Assignment:
What you return must match the listing below word for word.

(Dataset content Opens)

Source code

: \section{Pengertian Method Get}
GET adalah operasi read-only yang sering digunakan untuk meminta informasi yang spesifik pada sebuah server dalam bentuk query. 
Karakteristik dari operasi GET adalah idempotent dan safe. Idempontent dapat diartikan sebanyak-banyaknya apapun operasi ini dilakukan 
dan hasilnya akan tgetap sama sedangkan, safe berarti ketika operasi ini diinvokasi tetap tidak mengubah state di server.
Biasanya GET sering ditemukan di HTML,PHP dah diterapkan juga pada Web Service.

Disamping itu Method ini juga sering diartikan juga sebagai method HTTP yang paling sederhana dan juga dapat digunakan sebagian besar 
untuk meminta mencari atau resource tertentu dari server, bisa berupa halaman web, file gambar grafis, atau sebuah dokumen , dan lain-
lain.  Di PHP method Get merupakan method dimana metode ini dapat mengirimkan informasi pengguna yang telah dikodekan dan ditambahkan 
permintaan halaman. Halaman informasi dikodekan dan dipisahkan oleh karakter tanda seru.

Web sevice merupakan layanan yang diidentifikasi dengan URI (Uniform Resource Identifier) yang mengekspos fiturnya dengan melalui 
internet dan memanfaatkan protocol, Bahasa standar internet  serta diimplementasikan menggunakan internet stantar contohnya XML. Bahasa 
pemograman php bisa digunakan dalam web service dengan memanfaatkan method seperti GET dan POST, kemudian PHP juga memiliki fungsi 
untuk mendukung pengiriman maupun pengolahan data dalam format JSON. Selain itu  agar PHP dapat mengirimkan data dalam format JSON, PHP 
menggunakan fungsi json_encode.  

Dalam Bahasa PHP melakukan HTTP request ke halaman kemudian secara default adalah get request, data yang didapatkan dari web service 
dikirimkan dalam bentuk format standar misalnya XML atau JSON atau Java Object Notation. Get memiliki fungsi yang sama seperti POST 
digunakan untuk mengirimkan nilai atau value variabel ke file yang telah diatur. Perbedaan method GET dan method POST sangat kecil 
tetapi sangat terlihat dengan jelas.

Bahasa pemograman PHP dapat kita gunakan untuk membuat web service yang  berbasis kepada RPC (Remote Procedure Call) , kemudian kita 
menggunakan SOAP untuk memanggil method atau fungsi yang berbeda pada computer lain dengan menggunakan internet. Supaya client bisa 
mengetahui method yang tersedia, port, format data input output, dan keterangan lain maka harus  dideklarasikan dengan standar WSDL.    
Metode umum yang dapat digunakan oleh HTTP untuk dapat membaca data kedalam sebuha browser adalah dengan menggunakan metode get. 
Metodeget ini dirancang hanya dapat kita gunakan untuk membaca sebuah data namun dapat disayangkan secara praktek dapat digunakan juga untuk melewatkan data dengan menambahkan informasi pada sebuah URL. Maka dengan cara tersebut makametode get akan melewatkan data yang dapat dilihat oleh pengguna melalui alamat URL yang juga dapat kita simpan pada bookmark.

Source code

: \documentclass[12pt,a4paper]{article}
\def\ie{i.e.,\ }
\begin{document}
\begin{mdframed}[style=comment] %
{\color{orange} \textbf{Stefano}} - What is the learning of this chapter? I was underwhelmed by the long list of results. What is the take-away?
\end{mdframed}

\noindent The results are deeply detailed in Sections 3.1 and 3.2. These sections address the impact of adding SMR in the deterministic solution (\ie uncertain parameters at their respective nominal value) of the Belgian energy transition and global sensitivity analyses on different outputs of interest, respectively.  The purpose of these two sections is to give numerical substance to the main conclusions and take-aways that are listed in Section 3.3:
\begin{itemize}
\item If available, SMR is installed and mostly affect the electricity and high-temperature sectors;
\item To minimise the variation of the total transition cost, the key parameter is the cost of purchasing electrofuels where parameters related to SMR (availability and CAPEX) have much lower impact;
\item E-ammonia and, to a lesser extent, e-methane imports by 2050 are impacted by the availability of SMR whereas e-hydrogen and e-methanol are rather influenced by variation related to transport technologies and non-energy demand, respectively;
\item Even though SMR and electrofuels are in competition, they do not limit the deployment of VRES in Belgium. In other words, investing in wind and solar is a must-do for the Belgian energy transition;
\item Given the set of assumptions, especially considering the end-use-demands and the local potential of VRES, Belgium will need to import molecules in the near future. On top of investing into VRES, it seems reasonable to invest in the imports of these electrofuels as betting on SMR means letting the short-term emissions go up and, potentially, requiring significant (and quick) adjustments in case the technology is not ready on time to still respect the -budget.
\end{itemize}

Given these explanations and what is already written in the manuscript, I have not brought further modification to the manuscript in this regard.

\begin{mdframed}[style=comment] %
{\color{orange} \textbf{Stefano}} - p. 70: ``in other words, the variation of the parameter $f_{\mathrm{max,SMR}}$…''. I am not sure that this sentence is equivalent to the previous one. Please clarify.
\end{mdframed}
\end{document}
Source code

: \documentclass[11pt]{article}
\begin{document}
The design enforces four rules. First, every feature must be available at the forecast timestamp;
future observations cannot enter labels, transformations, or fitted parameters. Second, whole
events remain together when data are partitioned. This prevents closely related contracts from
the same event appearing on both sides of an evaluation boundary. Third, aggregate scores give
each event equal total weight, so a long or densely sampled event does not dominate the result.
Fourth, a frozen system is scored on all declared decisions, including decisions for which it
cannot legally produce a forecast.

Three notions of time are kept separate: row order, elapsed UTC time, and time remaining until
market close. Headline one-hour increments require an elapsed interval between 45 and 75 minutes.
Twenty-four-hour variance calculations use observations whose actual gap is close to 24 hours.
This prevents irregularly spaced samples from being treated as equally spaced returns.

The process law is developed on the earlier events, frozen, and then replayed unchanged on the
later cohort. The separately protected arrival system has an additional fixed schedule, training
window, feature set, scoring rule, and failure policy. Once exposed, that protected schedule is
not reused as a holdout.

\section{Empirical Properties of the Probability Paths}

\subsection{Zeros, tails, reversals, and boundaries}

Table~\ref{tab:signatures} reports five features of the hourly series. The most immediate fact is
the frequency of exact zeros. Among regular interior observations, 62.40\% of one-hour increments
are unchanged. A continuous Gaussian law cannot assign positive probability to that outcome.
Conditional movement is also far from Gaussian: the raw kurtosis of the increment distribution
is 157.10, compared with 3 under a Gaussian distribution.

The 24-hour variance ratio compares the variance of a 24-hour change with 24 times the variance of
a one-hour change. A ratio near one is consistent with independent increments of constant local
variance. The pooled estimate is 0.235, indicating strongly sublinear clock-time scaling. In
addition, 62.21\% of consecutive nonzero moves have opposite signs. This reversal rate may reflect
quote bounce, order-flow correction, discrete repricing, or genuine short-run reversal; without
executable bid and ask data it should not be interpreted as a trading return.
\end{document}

(Dataset content Closes)

Expected answer:
Source code

: \section{Pengertian Method Get}
GET adalah operasi read-only yang sering digunakan untuk meminta informasi yang spesifik pada sebuah server dalam bentuk query. 
Karakteristik dari operasi GET adalah idempotent dan safe. Idempontent dapat diartikan sebanyak-banyaknya apapun operasi ini dilakukan 
dan hasilnya akan tgetap sama sedangkan, safe berarti ketika operasi ini diinvokasi tetap tidak mengubah state di server.
Biasanya GET sering ditemukan di HTML,PHP dah diterapkan juga pada Web Service.

Disamping itu Method ini juga sering diartikan juga sebagai method HTTP yang paling sederhana dan juga dapat digunakan sebagian besar 
untuk meminta mencari atau resource tertentu dari server, bisa berupa halaman web, file gambar grafis, atau sebuah dokumen , dan lain-
lain.  Di PHP method Get merupakan method dimana metode ini dapat mengirimkan informasi pengguna yang telah dikodekan dan ditambahkan 
permintaan halaman. Halaman informasi dikodekan dan dipisahkan oleh karakter tanda seru.

Web sevice merupakan layanan yang diidentifikasi dengan URI (Uniform Resource Identifier) yang mengekspos fiturnya dengan melalui 
internet dan memanfaatkan protocol, Bahasa standar internet  serta diimplementasikan menggunakan internet stantar contohnya XML. Bahasa 
pemograman php bisa digunakan dalam web service dengan memanfaatkan method seperti GET dan POST, kemudian PHP juga memiliki fungsi 
untuk mendukung pengiriman maupun pengolahan data dalam format JSON. Selain itu  agar PHP dapat mengirimkan data dalam format JSON, PHP 
menggunakan fungsi json_encode.  

Dalam Bahasa PHP melakukan HTTP request ke halaman kemudian secara default adalah get request, data yang didapatkan dari web service 
dikirimkan dalam bentuk format standar misalnya XML atau JSON atau Java Object Notation. Get memiliki fungsi yang sama seperti POST 
digunakan untuk mengirimkan nilai atau value variabel ke file yang telah diatur. Perbedaan method GET dan method POST sangat kecil 
tetapi sangat terlihat dengan jelas.

Bahasa pemograman PHP dapat kita gunakan untuk membuat web service yang  berbasis kepada RPC (Remote Procedure Call) , kemudian kita 
menggunakan SOAP untuk memanggil method atau fungsi yang berbeda pada computer lain dengan menggunakan internet. Supaya client bisa 
mengetahui method yang tersedia, port, format data input output, dan keterangan lain maka harus  dideklarasikan dengan standar WSDL.    
Metode umum yang dapat digunakan oleh HTTP untuk dapat membaca data kedalam sebuha browser adalah dengan menggunakan metode get. 
Metodeget ini dirancang hanya dapat kita gunakan untuk membaca sebuah data namun dapat disayangkan secara praktek dapat digunakan juga untuk melewatkan data dengan menambahkan informasi pada sebuah URL. Maka dengan cara tersebut makametode get akan melewatkan data yang dapat dilihat oleh pengguna melalui alamat URL yang juga dapat kita simpan pada bookmark.

Source code

: \documentclass[12pt,a4paper]{article}
\def\ie{i.e.,\ }
\begin{document}
\begin{mdframed}[style=comment] %
{\color{orange} \textbf{Stefano}} - What is the learning of this chapter? I was underwhelmed by the long list of results. What is the take-away?
\end{mdframed}

\noindent The results are deeply detailed in Sections 3.1 and 3.2. These sections address the impact of adding SMR in the deterministic solution (\ie uncertain parameters at their respective nominal value) of the Belgian energy transition and global sensitivity analyses on different outputs of interest, respectively.  The purpose of these two sections is to give numerical substance to the main conclusions and take-aways that are listed in Section 3.3:
\begin{itemize}
\item If available, SMR is installed and mostly affect the electricity and high-temperature sectors;
\item To minimise the variation of the total transition cost, the key parameter is the cost of purchasing electrofuels where parameters related to SMR (availability and CAPEX) have much lower impact;
\item E-ammonia and, to a lesser extent, e-methane imports by 2050 are impacted by the availability of SMR whereas e-hydrogen and e-methanol are rather influenced by variation related to transport technologies and non-energy demand, respectively;
\item Even though SMR and electrofuels are in competition, they do not limit the deployment of VRES in Belgium. In other words, investing in wind and solar is a must-do for the Belgian energy transition;
\item Given the set of assumptions, especially considering the end-use-demands and the local potential of VRES, Belgium will need to import molecules in the near future. On top of investing into VRES, it seems reasonable to invest in the imports of these electrofuels as betting on SMR means letting the short-term emissions go up and, potentially, requiring significant (and quick) adjustments in case the technology is not ready on time to still respect the -budget.
\end{itemize}

Given these explanations and what is already written in the manuscript, I have not brought further modification to the manuscript in this regard.

\begin{mdframed}[style=comment] %
{\color{orange} \textbf{Stefano}} - p. 70: ``in other words, the variation of the parameter $f_{\mathrm{max,SMR}}$…''. I am not sure that this sentence is equivalent to the previous one. Please clarify.
\end{mdframed}
\end{document}
Source code

: \documentclass[11pt]{article}
\begin{document}
The design enforces four rules. First, every feature must be available at the forecast timestamp;
future observations cannot enter labels, transformations, or fitted parameters. Second, whole
events remain together when data are partitioned. This prevents closely related contracts from
the same event appearing on both sides of an evaluation boundary. Third, aggregate scores give
each event equal total weight, so a long or densely sampled event does not dominate the result.
Fourth, a frozen system is scored on all declared decisions, including decisions for which it
cannot legally produce a forecast.

Three notions of time are kept separate: row order, elapsed UTC time, and time remaining until
market close. Headline one-hour increments require an elapsed interval between 45 and 75 minutes.
Twenty-four-hour variance calculations use observations whose actual gap is close to 24 hours.
This prevents irregularly spaced samples from being treated as equally spaced returns.

The process law is developed on the earlier events, frozen, and then replayed unchanged on the
later cohort. The separately protected arrival system has an additional fixed schedule, training
window, feature set, scoring rule, and failure policy. Once exposed, that protected schedule is
not reused as a holdout.

\section{Empirical Properties of the Probability Paths}

\subsection{Zeros, tails, reversals, and boundaries}

Table~\ref{tab:signatures} reports five features of the hourly series. The most immediate fact is
the frequency of exact zeros. Among regular interior observations, 62.40\% of one-hour increments
are unchanged. A continuous Gaussian law cannot assign positive probability to that outcome.
Conditional movement is also far from Gaussian: the raw kurtosis of the increment distribution
is 157.10, compared with 3 under a Gaussian distribution.

The 24-hour variance ratio compares the variance of a 24-hour change with 24 times the variance of
a one-hour change. A ratio near one is consistent with independent increments of constant local
variance. The pooled estimate is 0.235, indicating strongly sublinear clock-time scaling. In
addition, 62.21\% of consecutive nonzero moves have opposite signs. This reversal rate may reflect
quote bounce, order-flow correction, discrete repricing, or genuine short-run reversal; without
executable bid and ask data it should not be interpreted as a trading return.
\end{document}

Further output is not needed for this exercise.